Repeat at least three times.
Then, repeat the steps above.
But this time, as you breathe in, say in your head, “I am breathing in.”
This time when you exhale, say in your head, “I am breathing out.”
Repeat three or four times.
Try to do it for two minutes. But, you can do it as long or as short amount of time as you have the time and energy for. You can repeat it multiple times a day. Just do what is comfortable and what feels right and good to you.
Then, immediately call someone. Reach out to your resources. Get respite care. DO. NOT. WAIT. If you want to collaborate and work with me, I can help give you a break, or track down a list of resources that are a phone call away.
Working yourself to the bone is not helpful to anyone. YOU. ARE. HUMAN. NOT. A. MACHINE. And not a martyr. Ask for help.
#5. Resentment
This is another big feeling. It’s also common and natural and normal. I promise you are not the only one feeling this way, and I promise it doesn’t mean you are a bad caregiver or person. It means you’re human.
What to do?
You know what I’m going to say. Just B-R-E-A-T-H-E. When you feel it, take a couple of minutes and do your reset breathing.
Then, find some time and explore what you’re feeling. Is it resentment toward a particular person? Is it your sister-in-law who refuses to cook diabetic healthy meals? Is it just generally resentful of everyone else and the world at large? Is it toward the person for whom you are caring?

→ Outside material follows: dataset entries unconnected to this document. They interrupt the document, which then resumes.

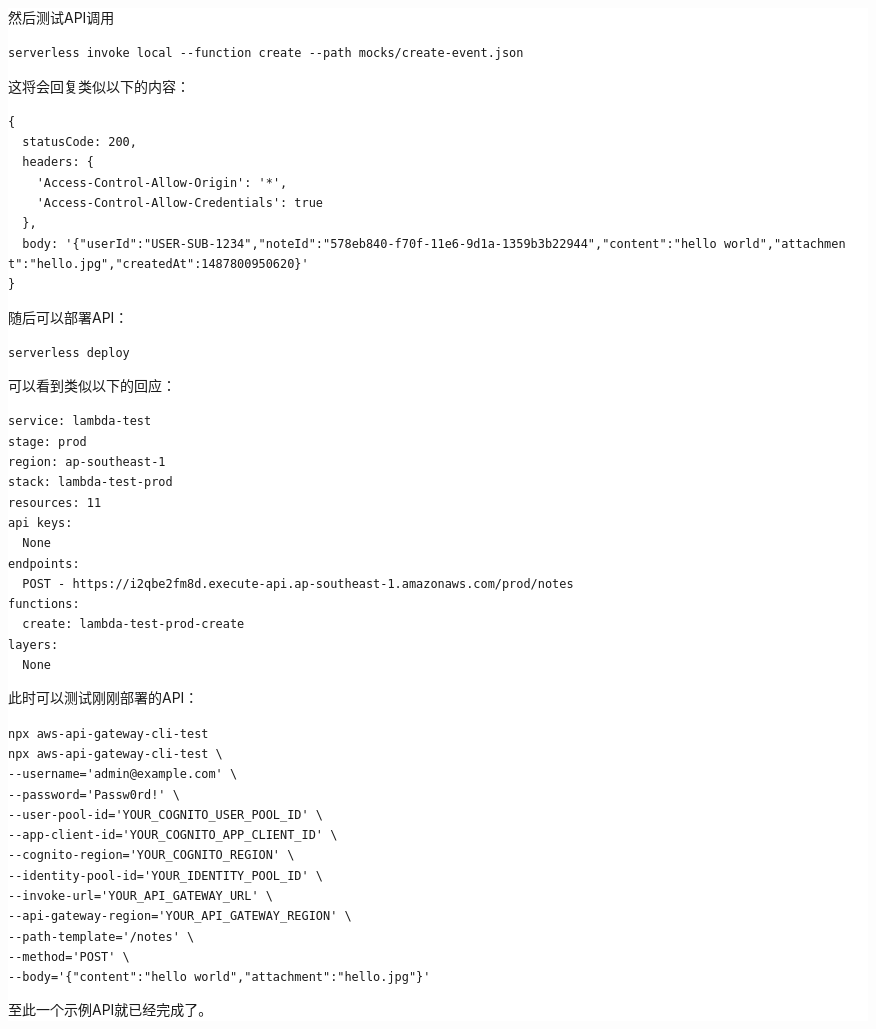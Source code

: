 然后测试API调用
```
serverless invoke local --function create --path mocks/create-event.json
```

这将会回复类似以下的内容：
```
{
  statusCode: 200,
  headers: {
    'Access-Control-Allow-Origin': '*',
    'Access-Control-Allow-Credentials': true
  },
  body: '{"userId":"USER-SUB-1234","noteId":"578eb840-f70f-11e6-9d1a-1359b3b22944","content":"hello world","attachment":"hello.jpg","createdAt":1487800950620}'
}
```

随后可以部署API：
```
serverless deploy
```

可以看到类似以下的回应：
```
service: lambda-test
stage: prod
region: ap-southeast-1
stack: lambda-test-prod
resources: 11
api keys:
  None
endpoints:
  POST - https://i2qbe2fm8d.execute-api.ap-southeast-1.amazonaws.com/prod/notes
functions:
  create: lambda-test-prod-create
layers:
  None

```

此时可以测试刚刚部署的API：
```
npx aws-api-gateway-cli-test
npx aws-api-gateway-cli-test \
--username='admin@example.com' \
--password='Passw0rd!' \
--user-pool-id='YOUR_COGNITO_USER_POOL_ID' \
--app-client-id='YOUR_COGNITO_APP_CLIENT_ID' \
--cognito-region='YOUR_COGNITO_REGION' \
--identity-pool-id='YOUR_IDENTITY_POOL_ID' \
--invoke-url='YOUR_API_GATEWAY_URL' \
--api-gateway-region='YOUR_API_GATEWAY_REGION' \
--path-template='/notes' \
--method='POST' \
--body='{"content":"hello world","attachment":"hello.jpg"}'
```

至此一个示例API就已经完成了。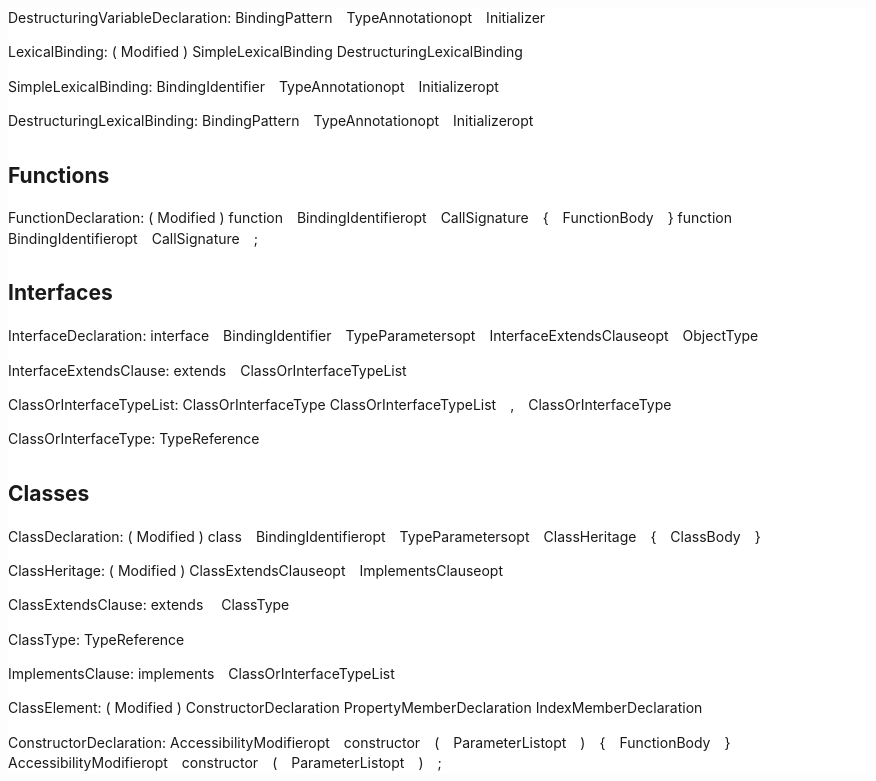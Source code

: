 DestructuringVariableDeclaration:
  BindingPattern TypeAnnotationopt Initializer

LexicalBinding: ( Modified )
  SimpleLexicalBinding
  DestructuringLexicalBinding

SimpleLexicalBinding:
  BindingIdentifier TypeAnnotationopt Initializeropt

DestructuringLexicalBinding:
  BindingPattern TypeAnnotationopt Initializeropt

## Functions
FunctionDeclaration: ( Modified )
  function BindingIdentifieropt CallSignature { FunctionBody }
  function BindingIdentifieropt CallSignature ;

## Interfaces
InterfaceDeclaration:
  interface BindingIdentifier TypeParametersopt InterfaceExtendsClauseopt ObjectType

InterfaceExtendsClause:
  extends ClassOrInterfaceTypeList

ClassOrInterfaceTypeList:
  ClassOrInterfaceType
  ClassOrInterfaceTypeList , ClassOrInterfaceType

ClassOrInterfaceType:
  TypeReference

## Classes
ClassDeclaration: ( Modified )
  class BindingIdentifieropt TypeParametersopt ClassHeritage { ClassBody }

ClassHeritage: ( Modified )
  ClassExtendsClauseopt ImplementsClauseopt

ClassExtendsClause:
  extends  ClassType

ClassType:
  TypeReference

ImplementsClause:
  implements ClassOrInterfaceTypeList

ClassElement: ( Modified )
  ConstructorDeclaration
  PropertyMemberDeclaration
  IndexMemberDeclaration

ConstructorDeclaration:
  AccessibilityModifieropt constructor ( ParameterListopt ) { FunctionBody }
  AccessibilityModifieropt constructor ( ParameterListopt ) ;
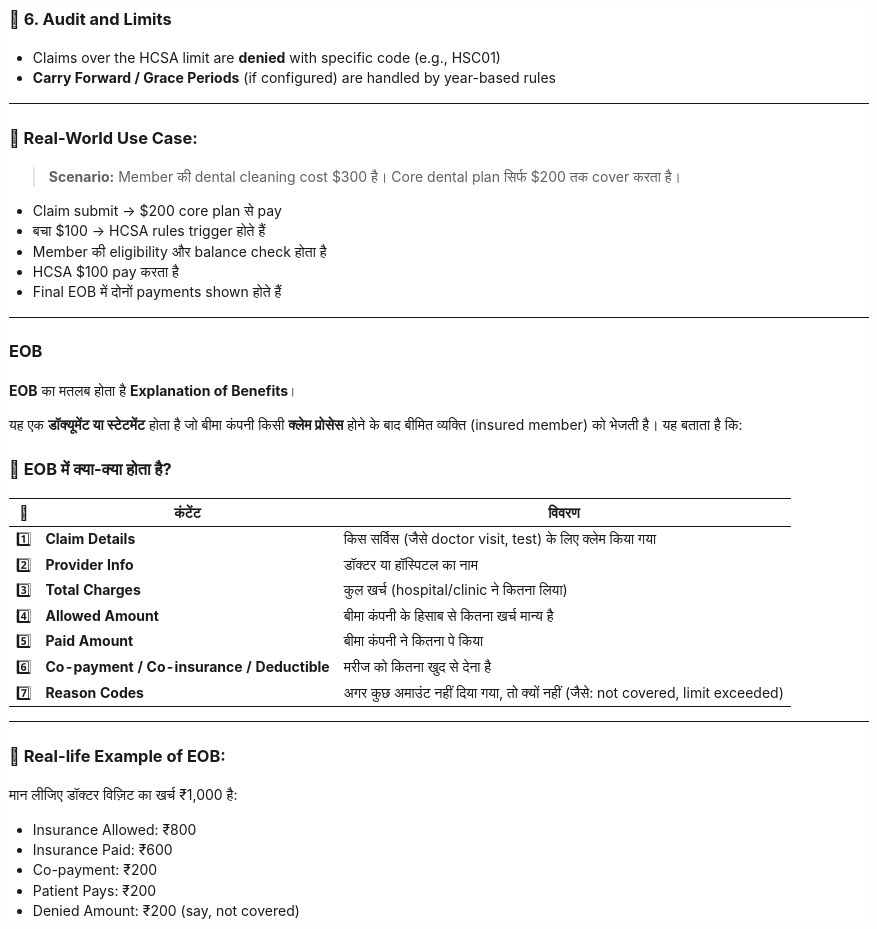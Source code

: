 
### 🔐 **6. Audit and Limits**

- Claims over the HCSA limit are **denied** with specific code (e.g., HSC01)
- **Carry Forward / Grace Periods** (if configured) are handled by year-based rules

---

### 🧠 Real-World Use Case:

> **Scenario:** Member की dental cleaning cost $300 है। Core dental plan सिर्फ $200 तक cover करता है।

- Claim submit → $200 core plan से pay
- बचा $100 → HCSA rules trigger होते हैं
- Member की eligibility और balance check होता है
- HCSA $100 pay करता है
- Final EOB में दोनों payments shown होते हैं

---
### EOB
**EOB** का मतलब होता है **Explanation of Benefits**।

यह एक **डॉक्यूमेंट या स्टेटमेंट** होता है जो बीमा कंपनी किसी **क्लेम प्रोसेस** होने के बाद बीमित व्यक्ति (insured member) को भेजती है। यह बताता है कि:

### 📄 **EOB में क्या-क्या होता है?**

| 🔢 | कंटेंट | विवरण |
|----|--------|--------|
| 1️⃣ | **Claim Details** | किस सर्विस (जैसे doctor visit, test) के लिए क्लेम किया गया |
| 2️⃣ | **Provider Info** | डॉक्टर या हॉस्पिटल का नाम |
| 3️⃣ | **Total Charges** | कुल खर्च (hospital/clinic ने कितना लिया) |
| 4️⃣ | **Allowed Amount** | बीमा कंपनी के हिसाब से कितना खर्च मान्य है |
| 5️⃣ | **Paid Amount** | बीमा कंपनी ने कितना पे किया |
| 6️⃣ | **Co-payment / Co-insurance / Deductible** | मरीज को कितना खुद से देना है |
| 7️⃣ | **Reason Codes** | अगर कुछ अमाउंट नहीं दिया गया, तो क्यों नहीं (जैसे: not covered, limit exceeded) |

---

### 🧾 **Real-life Example of EOB:**

मान लीजिए डॉक्टर विज़िट का खर्च ₹1,000 है:

- Insurance Allowed: ₹800  
- Insurance Paid: ₹600  
- Co-payment: ₹200  
- Patient Pays: ₹200  
- Denied Amount: ₹200 (say, not covered)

Next, find some time to have a conversation with yourself like you would with a dear friend. If your bestie was feeling like this, what would you tell her? Listen to your own caring advice. (We’re being kind and gentle to ourselves, remember?)
If it’s toward a particular person that is not the person for whom you are caring, decide if you can or want to talk to that person (for the nth time). Can you have someone else talk to them for you or do you want to just acknowledge the hurt from where the resentment stems, and let it go (for the nth time)?
If the resentment is toward the person for whom you are caring or if you do not think you can ignore or confront another party from whom your resentment stems, find a space away from your loved one(s) and try to exorcise that energy. Yell. Cry. Cuss. Pace. Punch a pillow. Scream your dissatisfaction at and into the abyss. This release is good for you.
In this new energy, try to look deeper again for a few minutes. See if there are underlying issues that are causing your resentment, anger, or sadness. Are there old issues you need to resolve? Is there some sort of business lingering around you that needs to be wrapped up and taken care of? Is it time to have a real, gentle, calm and quiet conversation with your person?
You may not be able to talk to your person, but it is important that you talk to someone. Call up your most trusted confidant. Or talk to a professional. Your Elder Care Companion Doula is an empathetic, nonjudgemental ear, or can help you find other professional resources that are paid to listen and advise.
I understand how lonely and overwhelming it can be when caring for someone at the end of life or needing assistance with activities of daily living around the clock. Let me reiterate. You. Are. Not. Meant. To. Do. This. Alone.